Some other "benefits" (some are required by law): the employer pays half of
the public transportation bill for the employee; Christmas/Summer gift cards;
buy one stock, get one free; Intéressement et Participation ([0] [1]); paid
lunch (or "lunch checks"); professional vehicule;...

There are also "Comité d'entreprise" [2] in France, which get from the company
0.2% of the total salary mass (0.2% of the total salaries before tax) to
propose many offers, such as: cheap theater tickets, discounts in select
stores (not linked with the employer's domain), cheap all-inclusive abroad
vacation, birth/marriage checks, custom social and financial help (debt; help
to purchase a house), etc.

[0]
[https://fr.wikipedia.org/wiki/Int%C3%A9ressement](https://fr.wikipedia.org/wiki/Int%C3%A9ressement)

[1]
[https://fr.wikipedia.org/wiki/Participation_des_salari%C3%A9...](https://fr.wikipedia.org/wiki/Participation_des_salari%C3%A9s_aux_r%C3%A9sultats_de_l%27entreprise)

[2]
[https://fr.wikipedia.org/wiki/Comit%C3%A9_d%27entreprise](https://fr.wikipedia.org/wiki/Comit%C3%A9_d%27entreprise)

------
theriddlr
In the UK:

Cycle to Work: A scheme which involves an interest-free loan from the employer
to buy a bike and safety accessories for cycling to work. This is a salary
sacrifice so the employer pays less National Insurance and the employee saves
on National Insurance and income tax.

Season ticket loans: Interest-free loans from the employer to enable the
employee to purchase a yearly train/Tube ticket. Yearly tickets work out
cheaper than monthly tickets.

------
cimmanom
In the US:

\- allowing employees to buy their transit or parking passes with pre-tax
wages. In some car-centric areas, some employers that don’t have their own
parking lots will pay for their employees’ parking in commercial lots.

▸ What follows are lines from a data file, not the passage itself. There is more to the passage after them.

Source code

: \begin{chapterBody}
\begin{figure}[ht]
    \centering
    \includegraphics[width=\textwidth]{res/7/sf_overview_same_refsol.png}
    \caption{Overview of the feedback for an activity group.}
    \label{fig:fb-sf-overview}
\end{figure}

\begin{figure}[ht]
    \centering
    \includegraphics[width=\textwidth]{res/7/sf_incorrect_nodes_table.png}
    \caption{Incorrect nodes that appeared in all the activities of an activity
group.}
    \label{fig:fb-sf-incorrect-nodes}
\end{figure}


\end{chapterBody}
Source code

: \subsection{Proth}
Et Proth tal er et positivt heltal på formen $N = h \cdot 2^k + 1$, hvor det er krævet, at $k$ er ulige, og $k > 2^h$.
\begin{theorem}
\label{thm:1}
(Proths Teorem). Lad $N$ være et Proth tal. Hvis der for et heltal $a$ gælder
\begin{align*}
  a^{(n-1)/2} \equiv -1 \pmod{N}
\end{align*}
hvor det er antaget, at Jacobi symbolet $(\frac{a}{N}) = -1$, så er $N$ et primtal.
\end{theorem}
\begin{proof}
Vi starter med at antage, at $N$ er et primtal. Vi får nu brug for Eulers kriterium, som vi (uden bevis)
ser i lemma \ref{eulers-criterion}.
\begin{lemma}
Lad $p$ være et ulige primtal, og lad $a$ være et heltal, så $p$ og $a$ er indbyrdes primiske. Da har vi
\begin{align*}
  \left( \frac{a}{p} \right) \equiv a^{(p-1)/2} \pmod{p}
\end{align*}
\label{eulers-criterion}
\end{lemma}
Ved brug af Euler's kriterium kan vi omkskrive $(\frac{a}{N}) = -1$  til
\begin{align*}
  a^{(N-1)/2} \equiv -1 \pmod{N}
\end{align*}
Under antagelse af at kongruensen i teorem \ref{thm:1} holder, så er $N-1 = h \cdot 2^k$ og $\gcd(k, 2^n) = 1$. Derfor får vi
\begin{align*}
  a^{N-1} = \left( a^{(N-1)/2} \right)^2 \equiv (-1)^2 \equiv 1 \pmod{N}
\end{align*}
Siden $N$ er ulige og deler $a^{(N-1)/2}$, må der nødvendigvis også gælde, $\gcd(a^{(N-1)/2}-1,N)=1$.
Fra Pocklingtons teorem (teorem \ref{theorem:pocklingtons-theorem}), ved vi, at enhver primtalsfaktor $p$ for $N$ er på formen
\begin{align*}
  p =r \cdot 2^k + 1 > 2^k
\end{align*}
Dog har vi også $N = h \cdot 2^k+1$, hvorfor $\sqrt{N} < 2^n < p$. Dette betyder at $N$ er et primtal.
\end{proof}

\- tax-advantaged retirement accounts, often with partial employer matching of
deposits

\- community service days when everyone in the company volunteers together for
a nonprofit organization (should be on what would otherwise be a workday, and
paid)

\- certain types of businesses (financial firms, high end law firms, etc) will
offer their highest-paid employees concierge-type services to make it more
practical to spend extended hours in the office. Examples might be handling
the employee’s dry cleaning for them.

\- free snacks and beverages are very common at tech companies/startups. Some
also make alcoholic beverages available, with varying degrees of quantity and
freedom as to when to consume.

\- free coffee and tea in the office are very common but not universal

\- I’ve seen some places where discounted gym memberships were available
either through the health insurance provider or as a corporate perk.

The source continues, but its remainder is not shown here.